The Supreme Court Tackles Retaliation Cases

Perhaps the most common complaint I hear from employees who call my office is that they feel they have been retaliated against by their employer. Thanks to a recent decision by the United States Supreme Court, those cases are now more difficult for employees to prove.

In University of Texas Southwestern Medical Center v. Nassar, 133 S.Ct. 2517 (2013), Naiel Nassar was employed as an assistant professor at the University of Texas Southwestern Medical Center and as a physician at the University’s hospital. The University hired a new Chief of Infectious Disease Medicine, an individual Dr. Nassar alleged was biased against him on account of his religion and ethnic heritage. He claimed he was discriminated against by undeserved scrutiny of his billing practices and productivity and by comments that “Middle Easterners are lazy.” Dr. Nassar met with the University on several occasions regarding the alleged harassment and, ultimately, he resigned from his teaching position after the University suggested in might be possible for Dr. Nassar to continue to work at the University’s hospital without holding a teaching position. Dr. Nassar’s resignation came by way of a letter in which he stated that the reason for his departure was harassment by the Chief of Infectious Disease Medicine that “stems from . . . religious, racial and cultural bias against Arabs and Muslims.” After reading that letter, the University official with whom Dr. Nassar had been meeting stated that the Chief of Infectious Disease Medicine had been “publicly humiliated by th[e] letter” and that it was “very important that she be publicly exonerated.” Thereafter, the University hospital withdrew Dr. Nassar’s job offer.

Dr. Nassar filed suit in the United States District Court for the Northern District of Texas alleging racial and religious harassment had resulted in his constructive discharge from the University and retaliation had led to the withdrawal of the job offer by the University hospital. A jury found for Dr. Nassar on both claims and awarded him over $400,000 in back pay and more than $3 million in compensatory damages. The District Court reduced the compensatory damages award to $300,000, which is the statutory cap for claims like the ones brought by Dr. Nassar.

On appeal, the United States Court of Appeals for the Fifth Circuit found that Dr. Nassar had submitted insufficient evidence in support of his constructive-discharge claim, so it vacated that portion of the jury’s verdict. However, the Fifth Circuit affirmed the verdict on the retaliation claim because it believed the evidence supported a finding that the University was motivated, at least in part, to retaliate against Dr. Nassar for his complaints about the Chief of Infectious Disease Medicine.

The United States Supreme Court agreed to hear the case and its ruling substantially raised the bar for employees seeking to prove retaliation claims. The Supreme Court held that an employee making a retaliation claim under Title VII of the Civil Rights Act must establish that his or her protected activity was a “but-for” cause of the alleged adverse action by the employer as opposed to the more lenient “motivating-factor” standard adopted by many courts, the Fifth Circuit in Dr.

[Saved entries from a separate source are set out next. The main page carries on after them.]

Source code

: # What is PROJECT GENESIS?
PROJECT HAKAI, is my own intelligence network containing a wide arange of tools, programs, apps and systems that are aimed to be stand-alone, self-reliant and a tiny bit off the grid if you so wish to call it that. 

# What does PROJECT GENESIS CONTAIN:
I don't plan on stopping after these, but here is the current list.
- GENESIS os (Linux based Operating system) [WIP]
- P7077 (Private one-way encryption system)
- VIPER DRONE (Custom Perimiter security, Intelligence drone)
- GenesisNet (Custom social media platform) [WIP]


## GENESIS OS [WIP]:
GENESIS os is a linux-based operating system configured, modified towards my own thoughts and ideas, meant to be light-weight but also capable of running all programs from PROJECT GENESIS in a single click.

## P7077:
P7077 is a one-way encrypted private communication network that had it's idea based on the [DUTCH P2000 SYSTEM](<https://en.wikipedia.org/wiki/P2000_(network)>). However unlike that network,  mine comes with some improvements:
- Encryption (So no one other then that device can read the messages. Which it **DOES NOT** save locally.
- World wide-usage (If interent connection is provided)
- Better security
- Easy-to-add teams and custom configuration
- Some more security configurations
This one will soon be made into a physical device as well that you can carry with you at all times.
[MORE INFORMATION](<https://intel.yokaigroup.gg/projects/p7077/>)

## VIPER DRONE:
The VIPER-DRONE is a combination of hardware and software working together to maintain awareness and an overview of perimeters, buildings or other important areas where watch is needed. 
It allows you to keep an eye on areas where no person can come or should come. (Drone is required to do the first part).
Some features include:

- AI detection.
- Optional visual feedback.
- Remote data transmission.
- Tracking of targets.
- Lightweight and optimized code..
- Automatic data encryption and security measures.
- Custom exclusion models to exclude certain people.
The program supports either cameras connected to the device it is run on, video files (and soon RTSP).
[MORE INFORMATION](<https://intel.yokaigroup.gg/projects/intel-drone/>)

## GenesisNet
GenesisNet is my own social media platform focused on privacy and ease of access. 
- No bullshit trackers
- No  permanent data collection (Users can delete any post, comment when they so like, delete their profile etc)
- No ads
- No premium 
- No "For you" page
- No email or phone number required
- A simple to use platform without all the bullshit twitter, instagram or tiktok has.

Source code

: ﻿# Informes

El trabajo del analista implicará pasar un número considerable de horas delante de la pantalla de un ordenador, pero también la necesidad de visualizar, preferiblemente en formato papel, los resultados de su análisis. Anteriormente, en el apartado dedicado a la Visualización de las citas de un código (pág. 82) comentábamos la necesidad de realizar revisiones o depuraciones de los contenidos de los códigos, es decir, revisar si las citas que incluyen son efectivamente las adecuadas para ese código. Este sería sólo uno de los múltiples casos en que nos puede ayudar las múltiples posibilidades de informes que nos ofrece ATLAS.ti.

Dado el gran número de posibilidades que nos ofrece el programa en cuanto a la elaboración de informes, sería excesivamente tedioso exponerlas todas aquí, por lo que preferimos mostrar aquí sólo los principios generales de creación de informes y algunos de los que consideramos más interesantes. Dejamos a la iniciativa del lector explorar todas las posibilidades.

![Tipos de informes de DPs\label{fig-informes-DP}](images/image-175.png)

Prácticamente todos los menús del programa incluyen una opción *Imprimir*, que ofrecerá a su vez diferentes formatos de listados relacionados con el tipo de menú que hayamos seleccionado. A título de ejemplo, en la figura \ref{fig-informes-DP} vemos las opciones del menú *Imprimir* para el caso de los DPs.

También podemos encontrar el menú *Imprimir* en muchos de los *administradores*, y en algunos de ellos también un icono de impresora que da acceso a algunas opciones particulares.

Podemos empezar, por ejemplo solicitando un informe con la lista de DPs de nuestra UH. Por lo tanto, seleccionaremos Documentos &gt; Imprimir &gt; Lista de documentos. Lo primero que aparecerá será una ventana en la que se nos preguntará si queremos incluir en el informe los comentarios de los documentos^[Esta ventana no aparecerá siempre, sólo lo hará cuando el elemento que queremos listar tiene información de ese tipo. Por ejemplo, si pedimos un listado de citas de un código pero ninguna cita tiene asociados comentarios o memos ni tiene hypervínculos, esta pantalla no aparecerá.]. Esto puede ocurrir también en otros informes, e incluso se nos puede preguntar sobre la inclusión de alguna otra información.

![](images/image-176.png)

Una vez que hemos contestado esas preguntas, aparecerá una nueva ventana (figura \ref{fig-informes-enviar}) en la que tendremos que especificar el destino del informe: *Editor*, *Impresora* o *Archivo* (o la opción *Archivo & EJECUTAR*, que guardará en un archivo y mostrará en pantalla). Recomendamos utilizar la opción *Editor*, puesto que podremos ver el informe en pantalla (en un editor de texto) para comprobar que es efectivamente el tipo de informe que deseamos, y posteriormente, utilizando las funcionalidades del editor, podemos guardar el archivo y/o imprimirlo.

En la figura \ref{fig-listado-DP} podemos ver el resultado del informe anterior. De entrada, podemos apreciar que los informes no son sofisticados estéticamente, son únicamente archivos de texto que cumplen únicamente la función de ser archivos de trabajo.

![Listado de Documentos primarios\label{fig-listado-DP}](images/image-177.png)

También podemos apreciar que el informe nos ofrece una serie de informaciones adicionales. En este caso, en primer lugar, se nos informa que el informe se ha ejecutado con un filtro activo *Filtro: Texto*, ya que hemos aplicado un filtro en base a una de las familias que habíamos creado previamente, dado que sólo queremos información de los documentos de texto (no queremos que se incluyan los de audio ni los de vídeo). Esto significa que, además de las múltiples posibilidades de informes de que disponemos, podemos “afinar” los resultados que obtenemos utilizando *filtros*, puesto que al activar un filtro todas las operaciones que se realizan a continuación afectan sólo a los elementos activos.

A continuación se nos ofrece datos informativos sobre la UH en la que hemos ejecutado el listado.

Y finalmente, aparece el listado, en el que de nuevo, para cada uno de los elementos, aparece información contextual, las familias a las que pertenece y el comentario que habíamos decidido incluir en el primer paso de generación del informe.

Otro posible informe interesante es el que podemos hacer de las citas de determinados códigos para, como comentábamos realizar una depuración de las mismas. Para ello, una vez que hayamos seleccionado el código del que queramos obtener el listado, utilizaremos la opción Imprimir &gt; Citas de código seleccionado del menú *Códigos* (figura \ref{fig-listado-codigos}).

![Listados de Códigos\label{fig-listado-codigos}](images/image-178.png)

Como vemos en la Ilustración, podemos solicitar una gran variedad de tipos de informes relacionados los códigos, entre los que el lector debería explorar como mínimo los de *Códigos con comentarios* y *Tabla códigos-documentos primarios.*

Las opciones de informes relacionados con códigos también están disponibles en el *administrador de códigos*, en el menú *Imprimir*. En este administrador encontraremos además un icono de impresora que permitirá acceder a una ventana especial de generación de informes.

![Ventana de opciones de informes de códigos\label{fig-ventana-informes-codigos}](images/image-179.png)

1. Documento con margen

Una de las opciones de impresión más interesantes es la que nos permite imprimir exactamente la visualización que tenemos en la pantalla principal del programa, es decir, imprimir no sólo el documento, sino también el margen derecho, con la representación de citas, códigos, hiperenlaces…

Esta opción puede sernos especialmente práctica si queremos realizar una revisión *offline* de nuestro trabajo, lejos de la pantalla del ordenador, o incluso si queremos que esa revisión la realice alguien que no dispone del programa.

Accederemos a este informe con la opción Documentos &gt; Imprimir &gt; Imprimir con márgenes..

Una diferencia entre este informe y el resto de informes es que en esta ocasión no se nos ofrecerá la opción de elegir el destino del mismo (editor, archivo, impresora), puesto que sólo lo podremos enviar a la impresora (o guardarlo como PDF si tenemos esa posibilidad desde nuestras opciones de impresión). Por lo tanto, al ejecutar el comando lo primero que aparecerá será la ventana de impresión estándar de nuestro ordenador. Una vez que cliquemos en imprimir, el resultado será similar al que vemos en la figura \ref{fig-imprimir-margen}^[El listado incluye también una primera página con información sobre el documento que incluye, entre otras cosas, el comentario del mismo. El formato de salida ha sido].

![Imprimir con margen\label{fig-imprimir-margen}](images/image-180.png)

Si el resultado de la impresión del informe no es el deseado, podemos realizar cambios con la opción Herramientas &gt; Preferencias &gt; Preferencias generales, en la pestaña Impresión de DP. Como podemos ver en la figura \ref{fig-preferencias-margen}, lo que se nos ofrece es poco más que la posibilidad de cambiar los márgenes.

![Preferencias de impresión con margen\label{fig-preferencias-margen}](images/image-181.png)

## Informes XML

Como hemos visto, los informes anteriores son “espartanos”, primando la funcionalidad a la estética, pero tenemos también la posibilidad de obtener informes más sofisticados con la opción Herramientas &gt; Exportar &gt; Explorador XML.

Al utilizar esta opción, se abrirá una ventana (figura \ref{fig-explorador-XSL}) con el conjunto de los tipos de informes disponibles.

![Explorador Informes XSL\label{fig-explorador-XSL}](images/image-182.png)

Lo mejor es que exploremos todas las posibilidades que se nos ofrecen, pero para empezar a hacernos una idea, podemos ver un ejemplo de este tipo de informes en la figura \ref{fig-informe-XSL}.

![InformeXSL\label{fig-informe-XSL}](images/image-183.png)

Nassar’s case.

The difference between these two standards cannot be underemphasized. Under a “motivating-factor” standard, an employee must simple prove that retaliation was one of the factors, but not the only factor, in the action taken against him by his employer. For example, if an employee complains about his co-workers mocking his Muslim faith and the employer decides to fire the employee for “performance issues” and “bothering me with that religious crap,” the employee could prove that retaliation for his complaint was a factor that motivated his termination, albeit not the only factor.

Under a “but-for” standard, the employee must prove that the employer would not have taken the adverse employment action but for a design to retaliate. So in the example above, the inclusion of “performance issues” in the termination decision would likely defeat the claim because the employee would be hard-pressed to establish that the retaliation alone caused his employment to be terminated. Because employers can almost always come up with some sort of lawful reason to justify a termination, even if it is weak or created after the fact, employees must now hope that judges and jurors reject these false justifications in order to win their retaliation case.

It is worth noting that Nassar only applies to retaliation cases so claims of discrimination and harassment are not impacted by the decision. However, the imposition of a much stricter standard on retaliation cases is yet another blow to Title VII’s ability to protect workers from employer misconduct.